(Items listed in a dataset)
+--
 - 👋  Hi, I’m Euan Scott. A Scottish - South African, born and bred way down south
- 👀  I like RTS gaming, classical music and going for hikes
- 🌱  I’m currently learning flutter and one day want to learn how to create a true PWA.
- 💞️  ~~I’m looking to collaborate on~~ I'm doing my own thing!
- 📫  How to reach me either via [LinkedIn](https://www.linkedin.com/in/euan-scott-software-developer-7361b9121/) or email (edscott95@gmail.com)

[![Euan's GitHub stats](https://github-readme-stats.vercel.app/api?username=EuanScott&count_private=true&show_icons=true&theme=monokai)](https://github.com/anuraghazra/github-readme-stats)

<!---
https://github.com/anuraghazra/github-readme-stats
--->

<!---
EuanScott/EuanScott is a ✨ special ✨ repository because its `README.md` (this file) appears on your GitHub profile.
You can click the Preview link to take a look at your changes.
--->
+--
Your reply should be an exact copy of every line from the line with "my own thing!" through the final line of the data, and nothing more.

- 💞️  ~~I’m looking to collaborate on~~ I'm doing my own thing!
- 📫  How to reach me either via [LinkedIn](https://www.linkedin.com/in/euan-scott-software-developer-7361b9121/) or email (edscott95@gmail.com)

[![Euan's GitHub stats](https://github-readme-stats.vercel.app/api?username=EuanScott&count_private=true&show_icons=true&theme=monokai)](https://github.com/anuraghazra/github-readme-stats)

<!---
https://github.com/anuraghazra/github-readme-stats
--->

<!---
EuanScott/EuanScott is a ✨ special ✨ repository because its `README.md` (this file) appears on your GitHub profile.
You can click the Preview link to take a look at your changes.
--->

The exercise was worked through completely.